Woman reading a book while lying in a hammock in her garden.

March is a month known for many things including March Madness, St. Patrick’s Day, and Women’s History Month. Women’s History Month is a time to reflect on many of the women who were ahead of their time in contributing to the world’s knowledge and history. A great way to celebrate this month is to read the stories of these great women and perhaps learn something new about them. The following are some great picks for books to read for this Women’s History Month.

Feminism Unfinished: A Short, Surprising History of American Women’s Movements
This book goes through the short history of women movements and examines the movements for their focus on not only gender equality but class and race equality to. It not only focuses on the history of women, but what the future of women could be like, as well.

I Am Malala: The Girl Who Stood up for Education and Was Shot by the Taliban
The story of Malala has been widespread in recent years. Malala Yousafzai helped share her story as a Pakistani student through anonymous blog posts shared in the United States. When she was discovered as the author, she continued to support education and women’s rights in her small town. The Taliban shot her on a bus on her way to school, yet she survived and continues to share her story. She is the youngest nominee and winner of the Nobel Peace Prize, and this is her autobiography about her life story so far.

Between Two Worlds: Escape From Tyranny: Growing up in the Shadow of Saddam
This book is written by the daughter of Saddam Hussein, who was an infamous Iraqi dictator. In her book, she describes the inside life at the palace of Saddam Hussein as well as how she escaped Iraq through an arranged marriage. She currently is head of an organization that helps oppressed women and female war victims like her.

The Lady and the Peacock: The Life of Aung San Suu Kyi
This book follows the story of Aung San Suu Kyi, a Nobel Prize laureate who supported democracy in Burma. She was involved in many non-violent protests and was rewarding for her efforts in attempting peaceful protest in achieving her goals.
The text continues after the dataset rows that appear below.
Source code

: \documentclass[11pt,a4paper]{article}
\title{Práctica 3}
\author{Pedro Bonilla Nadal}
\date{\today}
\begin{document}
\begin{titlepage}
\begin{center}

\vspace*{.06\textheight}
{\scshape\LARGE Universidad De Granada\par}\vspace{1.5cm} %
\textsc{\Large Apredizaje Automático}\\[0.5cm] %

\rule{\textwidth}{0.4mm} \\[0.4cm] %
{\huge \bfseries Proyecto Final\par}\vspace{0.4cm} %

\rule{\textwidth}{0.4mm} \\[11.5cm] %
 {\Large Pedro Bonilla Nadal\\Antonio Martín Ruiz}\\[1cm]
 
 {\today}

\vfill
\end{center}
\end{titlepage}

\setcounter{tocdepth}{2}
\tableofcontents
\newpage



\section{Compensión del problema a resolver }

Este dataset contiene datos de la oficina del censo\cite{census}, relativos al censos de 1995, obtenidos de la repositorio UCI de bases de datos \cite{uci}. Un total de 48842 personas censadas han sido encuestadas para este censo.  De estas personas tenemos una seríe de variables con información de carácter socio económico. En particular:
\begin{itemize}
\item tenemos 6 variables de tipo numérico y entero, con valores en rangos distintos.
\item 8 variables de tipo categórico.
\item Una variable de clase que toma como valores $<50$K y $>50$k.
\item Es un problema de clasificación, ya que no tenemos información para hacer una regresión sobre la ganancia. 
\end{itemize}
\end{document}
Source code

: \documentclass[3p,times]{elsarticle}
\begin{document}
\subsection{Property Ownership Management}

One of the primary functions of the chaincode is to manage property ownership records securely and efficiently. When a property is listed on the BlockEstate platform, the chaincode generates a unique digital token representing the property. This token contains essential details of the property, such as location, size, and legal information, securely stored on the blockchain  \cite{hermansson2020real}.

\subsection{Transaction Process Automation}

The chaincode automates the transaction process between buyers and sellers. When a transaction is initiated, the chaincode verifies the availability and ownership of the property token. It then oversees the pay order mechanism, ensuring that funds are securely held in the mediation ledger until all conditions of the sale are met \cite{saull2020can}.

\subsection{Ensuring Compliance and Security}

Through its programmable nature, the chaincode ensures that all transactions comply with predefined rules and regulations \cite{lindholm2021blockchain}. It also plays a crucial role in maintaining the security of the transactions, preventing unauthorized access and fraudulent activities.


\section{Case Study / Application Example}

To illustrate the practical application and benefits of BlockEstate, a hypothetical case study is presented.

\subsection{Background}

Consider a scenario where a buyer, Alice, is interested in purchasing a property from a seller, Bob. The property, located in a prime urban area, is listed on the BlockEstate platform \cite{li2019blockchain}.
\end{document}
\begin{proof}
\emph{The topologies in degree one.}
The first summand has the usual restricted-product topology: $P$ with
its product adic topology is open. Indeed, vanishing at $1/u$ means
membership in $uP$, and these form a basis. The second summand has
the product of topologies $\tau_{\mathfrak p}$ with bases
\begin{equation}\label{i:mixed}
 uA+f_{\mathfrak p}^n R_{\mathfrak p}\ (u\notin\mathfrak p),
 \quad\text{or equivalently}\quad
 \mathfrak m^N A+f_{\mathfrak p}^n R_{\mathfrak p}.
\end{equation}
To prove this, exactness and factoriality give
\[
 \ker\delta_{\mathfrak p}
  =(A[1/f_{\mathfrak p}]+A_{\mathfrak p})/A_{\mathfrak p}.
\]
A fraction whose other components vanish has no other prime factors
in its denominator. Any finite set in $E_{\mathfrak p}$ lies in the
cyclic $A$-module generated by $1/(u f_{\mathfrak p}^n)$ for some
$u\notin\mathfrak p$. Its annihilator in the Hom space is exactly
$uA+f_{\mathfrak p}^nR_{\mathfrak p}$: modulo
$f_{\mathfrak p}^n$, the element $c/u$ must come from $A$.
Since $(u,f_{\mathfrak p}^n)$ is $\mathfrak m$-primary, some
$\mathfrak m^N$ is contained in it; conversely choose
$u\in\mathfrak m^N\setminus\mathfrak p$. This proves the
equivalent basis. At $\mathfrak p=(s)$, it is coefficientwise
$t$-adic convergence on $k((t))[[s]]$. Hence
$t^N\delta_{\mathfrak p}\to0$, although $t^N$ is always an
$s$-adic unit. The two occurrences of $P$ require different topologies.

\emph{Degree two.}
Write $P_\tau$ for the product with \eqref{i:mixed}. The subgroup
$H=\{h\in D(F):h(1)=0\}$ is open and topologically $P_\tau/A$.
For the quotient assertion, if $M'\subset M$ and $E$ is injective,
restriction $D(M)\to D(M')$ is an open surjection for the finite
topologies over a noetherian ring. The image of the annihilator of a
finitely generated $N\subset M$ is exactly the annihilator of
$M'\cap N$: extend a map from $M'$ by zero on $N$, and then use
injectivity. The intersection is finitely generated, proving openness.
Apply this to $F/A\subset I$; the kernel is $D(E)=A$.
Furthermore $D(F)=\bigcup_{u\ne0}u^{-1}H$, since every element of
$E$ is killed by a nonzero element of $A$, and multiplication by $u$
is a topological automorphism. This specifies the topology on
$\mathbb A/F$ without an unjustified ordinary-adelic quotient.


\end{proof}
Heart on Fire: Susan B. Anthony Votes for President
This story is a more kid-friendly book that focuses on a woman in history. Susan B. Anthony was so strongly a believer in women’s rights that she broke the law in order to vote in a U.S. Presidential election. She was arrested and found as guilty, but her story is one of perseverance and courage.

Who Says Women Can’t Be Doctors?: The Story of Elizabeth Blackwell
As another kid-friendly book, this illustrated story talks about Elizabeth Blackwell, who was set on being a doctor though at the time there had never been a female doctor. She was the very first female doctor, and her story can be inspiring to children who also want to follow their passion.